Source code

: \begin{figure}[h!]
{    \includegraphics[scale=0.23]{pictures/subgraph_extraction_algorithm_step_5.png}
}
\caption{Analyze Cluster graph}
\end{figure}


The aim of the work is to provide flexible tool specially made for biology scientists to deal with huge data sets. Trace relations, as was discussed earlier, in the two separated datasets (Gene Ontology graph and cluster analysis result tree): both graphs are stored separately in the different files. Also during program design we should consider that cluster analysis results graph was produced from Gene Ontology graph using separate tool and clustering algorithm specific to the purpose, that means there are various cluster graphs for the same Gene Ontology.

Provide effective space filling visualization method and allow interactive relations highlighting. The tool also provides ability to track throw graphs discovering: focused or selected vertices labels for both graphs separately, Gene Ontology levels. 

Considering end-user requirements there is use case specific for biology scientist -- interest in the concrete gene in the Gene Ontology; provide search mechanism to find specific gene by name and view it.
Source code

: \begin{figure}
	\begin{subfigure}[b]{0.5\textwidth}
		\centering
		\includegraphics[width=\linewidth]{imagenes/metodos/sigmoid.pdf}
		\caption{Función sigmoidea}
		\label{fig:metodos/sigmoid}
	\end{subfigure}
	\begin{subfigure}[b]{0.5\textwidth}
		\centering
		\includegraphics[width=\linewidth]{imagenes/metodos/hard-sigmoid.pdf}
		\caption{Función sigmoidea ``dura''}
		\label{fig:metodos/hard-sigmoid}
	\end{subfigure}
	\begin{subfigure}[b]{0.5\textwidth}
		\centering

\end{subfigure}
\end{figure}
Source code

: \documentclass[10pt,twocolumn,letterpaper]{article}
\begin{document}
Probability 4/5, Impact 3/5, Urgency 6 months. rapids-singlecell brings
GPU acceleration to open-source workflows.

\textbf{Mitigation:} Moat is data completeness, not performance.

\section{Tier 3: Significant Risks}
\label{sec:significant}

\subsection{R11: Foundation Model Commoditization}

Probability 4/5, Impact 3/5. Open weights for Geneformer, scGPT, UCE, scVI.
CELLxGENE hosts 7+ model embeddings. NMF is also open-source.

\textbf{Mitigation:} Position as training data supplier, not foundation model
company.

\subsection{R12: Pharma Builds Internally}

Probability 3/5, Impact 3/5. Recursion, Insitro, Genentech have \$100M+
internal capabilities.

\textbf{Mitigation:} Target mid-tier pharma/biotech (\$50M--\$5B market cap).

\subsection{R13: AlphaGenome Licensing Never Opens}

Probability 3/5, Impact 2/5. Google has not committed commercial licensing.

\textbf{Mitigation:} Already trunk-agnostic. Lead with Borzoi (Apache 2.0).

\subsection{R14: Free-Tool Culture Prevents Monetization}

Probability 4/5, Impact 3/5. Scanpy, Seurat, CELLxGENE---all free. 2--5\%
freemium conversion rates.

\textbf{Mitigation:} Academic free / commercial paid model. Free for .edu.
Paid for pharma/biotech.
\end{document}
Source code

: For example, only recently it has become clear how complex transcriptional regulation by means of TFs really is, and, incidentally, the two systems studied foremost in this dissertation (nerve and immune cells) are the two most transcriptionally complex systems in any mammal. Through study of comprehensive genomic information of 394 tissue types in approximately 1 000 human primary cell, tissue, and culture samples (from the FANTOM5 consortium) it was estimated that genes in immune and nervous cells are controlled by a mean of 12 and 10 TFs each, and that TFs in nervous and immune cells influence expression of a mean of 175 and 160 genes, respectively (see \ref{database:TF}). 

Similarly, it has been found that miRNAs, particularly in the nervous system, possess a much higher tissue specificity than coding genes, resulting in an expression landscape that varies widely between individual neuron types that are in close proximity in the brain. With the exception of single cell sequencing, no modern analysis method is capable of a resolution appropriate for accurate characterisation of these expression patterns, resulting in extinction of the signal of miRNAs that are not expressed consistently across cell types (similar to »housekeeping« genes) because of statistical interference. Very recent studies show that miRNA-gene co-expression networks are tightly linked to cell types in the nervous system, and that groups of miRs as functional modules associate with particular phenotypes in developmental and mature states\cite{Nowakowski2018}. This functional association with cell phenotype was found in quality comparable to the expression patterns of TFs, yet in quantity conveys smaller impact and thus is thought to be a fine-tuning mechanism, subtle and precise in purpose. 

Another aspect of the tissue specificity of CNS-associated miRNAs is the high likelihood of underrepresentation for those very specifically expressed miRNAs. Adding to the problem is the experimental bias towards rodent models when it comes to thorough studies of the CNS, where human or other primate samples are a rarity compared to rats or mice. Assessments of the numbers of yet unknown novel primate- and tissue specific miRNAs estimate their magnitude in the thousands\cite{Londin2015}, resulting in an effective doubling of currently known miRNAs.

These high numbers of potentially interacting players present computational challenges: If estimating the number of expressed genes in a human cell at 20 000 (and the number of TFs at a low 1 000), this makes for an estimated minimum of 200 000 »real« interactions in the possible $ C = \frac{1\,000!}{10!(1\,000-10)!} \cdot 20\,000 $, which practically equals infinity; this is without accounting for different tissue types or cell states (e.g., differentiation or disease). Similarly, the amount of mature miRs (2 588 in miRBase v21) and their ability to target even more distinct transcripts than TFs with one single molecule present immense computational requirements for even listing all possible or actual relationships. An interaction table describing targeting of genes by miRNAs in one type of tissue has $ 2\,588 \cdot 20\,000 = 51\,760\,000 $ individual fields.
________
Copy the lines above exactly, leaving every word as it is.

_Output of the exercise_
Source code

: \begin{figure}[h!]
{    \includegraphics[scale=0.23]{pictures/subgraph_extraction_algorithm_step_5.png}
}
\caption{Analyze Cluster graph}
\end{figure}


The aim of the work is to provide flexible tool specially made for biology scientists to deal with huge data sets. Trace relations, as was discussed earlier, in the two separated datasets (Gene Ontology graph and cluster analysis result tree): both graphs are stored separately in the different files. Also during program design we should consider that cluster analysis results graph was produced from Gene Ontology graph using separate tool and clustering algorithm specific to the purpose, that means there are various cluster graphs for the same Gene Ontology.

Provide effective space filling visualization method and allow interactive relations highlighting. The tool also provides ability to track throw graphs discovering: focused or selected vertices labels for both graphs separately, Gene Ontology levels. 

Considering end-user requirements there is use case specific for biology scientist -- interest in the concrete gene in the Gene Ontology; provide search mechanism to find specific gene by name and view it.
Source code

: \begin{figure}
	\begin{subfigure}[b]{0.5\textwidth}
		\centering
		\includegraphics[width=\linewidth]{imagenes/metodos/sigmoid.pdf}
		\caption{Función sigmoidea}
		\label{fig:metodos/sigmoid}
	\end{subfigure}
	\begin{subfigure}[b]{0.5\textwidth}
		\centering
		\includegraphics[width=\linewidth]{imagenes/metodos/hard-sigmoid.pdf}
		\caption{Función sigmoidea ``dura''}
		\label{fig:metodos/hard-sigmoid}
	\end{subfigure}
	\begin{subfigure}[b]{0.5\textwidth}
		\centering

\end{subfigure}
\end{figure}
Source code

: \documentclass[10pt,twocolumn,letterpaper]{article}
\begin{document}
Probability 4/5, Impact 3/5, Urgency 6 months. rapids-singlecell brings
GPU acceleration to open-source workflows.

\textbf{Mitigation:} Moat is data completeness, not performance.

\section{Tier 3: Significant Risks}
\label{sec:significant}

\subsection{R11: Foundation Model Commoditization}

Probability 4/5, Impact 3/5. Open weights for Geneformer, scGPT, UCE, scVI.
CELLxGENE hosts 7+ model embeddings. NMF is also open-source.

\textbf{Mitigation:} Position as training data supplier, not foundation model
company.

\subsection{R12: Pharma Builds Internally}

Probability 3/5, Impact 3/5. Recursion, Insitro, Genentech have \$100M+
internal capabilities.

\textbf{Mitigation:} Target mid-tier pharma/biotech (\$50M--\$5B market cap).

\subsection{R13: AlphaGenome Licensing Never Opens}

Probability 3/5, Impact 2/5. Google has not committed commercial licensing.

\textbf{Mitigation:} Already trunk-agnostic. Lead with Borzoi (Apache 2.0).

\subsection{R14: Free-Tool Culture Prevents Monetization}

Probability 4/5, Impact 3/5. Scanpy, Seurat, CELLxGENE---all free. 2--5\%
freemium conversion rates.

\textbf{Mitigation:} Academic free / commercial paid model. Free for .edu.
Paid for pharma/biotech.
\end{document}
Source code

: For example, only recently it has become clear how complex transcriptional regulation by means of TFs really is, and, incidentally, the two systems studied foremost in this dissertation (nerve and immune cells) are the two most transcriptionally complex systems in any mammal. Through study of comprehensive genomic information of 394 tissue types in approximately 1 000 human primary cell, tissue, and culture samples (from the FANTOM5 consortium) it was estimated that genes in immune and nervous cells are controlled by a mean of 12 and 10 TFs each, and that TFs in nervous and immune cells influence expression of a mean of 175 and 160 genes, respectively (see \ref{database:TF}). 

Similarly, it has been found that miRNAs, particularly in the nervous system, possess a much higher tissue specificity than coding genes, resulting in an expression landscape that varies widely between individual neuron types that are in close proximity in the brain. With the exception of single cell sequencing, no modern analysis method is capable of a resolution appropriate for accurate characterisation of these expression patterns, resulting in extinction of the signal of miRNAs that are not expressed consistently across cell types (similar to »housekeeping« genes) because of statistical interference. Very recent studies show that miRNA-gene co-expression networks are tightly linked to cell types in the nervous system, and that groups of miRs as functional modules associate with particular phenotypes in developmental and mature states\cite{Nowakowski2018}. This functional association with cell phenotype was found in quality comparable to the expression patterns of TFs, yet in quantity conveys smaller impact and thus is thought to be a fine-tuning mechanism, subtle and precise in purpose. 

Another aspect of the tissue specificity of CNS-associated miRNAs is the high likelihood of underrepresentation for those very specifically expressed miRNAs. Adding to the problem is the experimental bias towards rodent models when it comes to thorough studies of the CNS, where human or other primate samples are a rarity compared to rats or mice. Assessments of the numbers of yet unknown novel primate- and tissue specific miRNAs estimate their magnitude in the thousands\cite{Londin2015}, resulting in an effective doubling of currently known miRNAs.

These high numbers of potentially interacting players present computational challenges: If estimating the number of expressed genes in a human cell at 20 000 (and the number of TFs at a low 1 000), this makes for an estimated minimum of 200 000 »real« interactions in the possible $ C = \frac{1\,000!}{10!(1\,000-10)!} \cdot 20\,000 $, which practically equals infinity; this is without accounting for different tissue types or cell states (e.g., differentiation or disease). Similarly, the amount of mature miRs (2 588 in miRBase v21) and their ability to target even more distinct transcripts than TFs with one single molecule present immense computational requirements for even listing all possible or actual relationships. An interaction table describing targeting of genes by miRNAs in one type of tissue has $ 2\,588 \cdot 20\,000 = 51\,760\,000 $ individual fields.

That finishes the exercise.